→ Work order
Each record below is to be reproduced without any change.

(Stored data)
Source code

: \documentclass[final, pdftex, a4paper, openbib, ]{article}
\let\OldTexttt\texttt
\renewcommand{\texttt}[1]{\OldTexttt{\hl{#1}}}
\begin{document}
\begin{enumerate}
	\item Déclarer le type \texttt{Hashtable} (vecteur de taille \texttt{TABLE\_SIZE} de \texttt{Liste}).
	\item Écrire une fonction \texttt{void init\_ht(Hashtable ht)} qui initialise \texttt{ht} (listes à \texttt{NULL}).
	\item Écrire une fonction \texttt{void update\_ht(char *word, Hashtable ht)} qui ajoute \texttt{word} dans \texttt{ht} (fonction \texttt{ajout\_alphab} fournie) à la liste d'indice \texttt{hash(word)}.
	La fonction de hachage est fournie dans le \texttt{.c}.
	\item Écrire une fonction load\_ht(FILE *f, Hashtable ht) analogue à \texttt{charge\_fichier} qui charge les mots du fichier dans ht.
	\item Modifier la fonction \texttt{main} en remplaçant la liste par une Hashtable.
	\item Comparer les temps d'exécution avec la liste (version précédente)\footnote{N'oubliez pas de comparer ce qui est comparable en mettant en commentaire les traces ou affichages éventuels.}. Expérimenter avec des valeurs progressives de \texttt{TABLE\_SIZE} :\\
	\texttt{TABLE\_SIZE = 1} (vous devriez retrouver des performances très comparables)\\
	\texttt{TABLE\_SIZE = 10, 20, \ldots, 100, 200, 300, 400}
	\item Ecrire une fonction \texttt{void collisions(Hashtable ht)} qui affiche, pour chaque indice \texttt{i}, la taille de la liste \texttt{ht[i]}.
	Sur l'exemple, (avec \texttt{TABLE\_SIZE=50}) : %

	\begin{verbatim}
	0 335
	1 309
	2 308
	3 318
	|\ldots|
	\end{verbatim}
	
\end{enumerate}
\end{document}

→ Expected output
Source code

: \documentclass[final, pdftex, a4paper, openbib, ]{article}
\let\OldTexttt\texttt
\renewcommand{\texttt}[1]{\OldTexttt{\hl{#1}}}
\begin{document}
\begin{enumerate}
	\item Déclarer le type \texttt{Hashtable} (vecteur de taille \texttt{TABLE\_SIZE} de \texttt{Liste}).
	\item Écrire une fonction \texttt{void init\_ht(Hashtable ht)} qui initialise \texttt{ht} (listes à \texttt{NULL}).
	\item Écrire une fonction \texttt{void update\_ht(char *word, Hashtable ht)} qui ajoute \texttt{word} dans \texttt{ht} (fonction \texttt{ajout\_alphab} fournie) à la liste d'indice \texttt{hash(word)}.
	La fonction de hachage est fournie dans le \texttt{.c}.
	\item Écrire une fonction load\_ht(FILE *f, Hashtable ht) analogue à \texttt{charge\_fichier} qui charge les mots du fichier dans ht.
	\item Modifier la fonction \texttt{main} en remplaçant la liste par une Hashtable.
	\item Comparer les temps d'exécution avec la liste (version précédente)\footnote{N'oubliez pas de comparer ce qui est comparable en mettant en commentaire les traces ou affichages éventuels.}. Expérimenter avec des valeurs progressives de \texttt{TABLE\_SIZE} :\\
	\texttt{TABLE\_SIZE = 1} (vous devriez retrouver des performances très comparables)\\
	\texttt{TABLE\_SIZE = 10, 20, \ldots, 100, 200, 300, 400}
	\item Ecrire une fonction \texttt{void collisions(Hashtable ht)} qui affiche, pour chaque indice \texttt{i}, la taille de la liste \texttt{ht[i]}.
	Sur l'exemple, (avec \texttt{TABLE\_SIZE=50}) : %

	\begin{verbatim}
	0 335
	1 309
	2 308
	3 318
	|\ldots|
	\end{verbatim}
	
\end{enumerate}
\end{document}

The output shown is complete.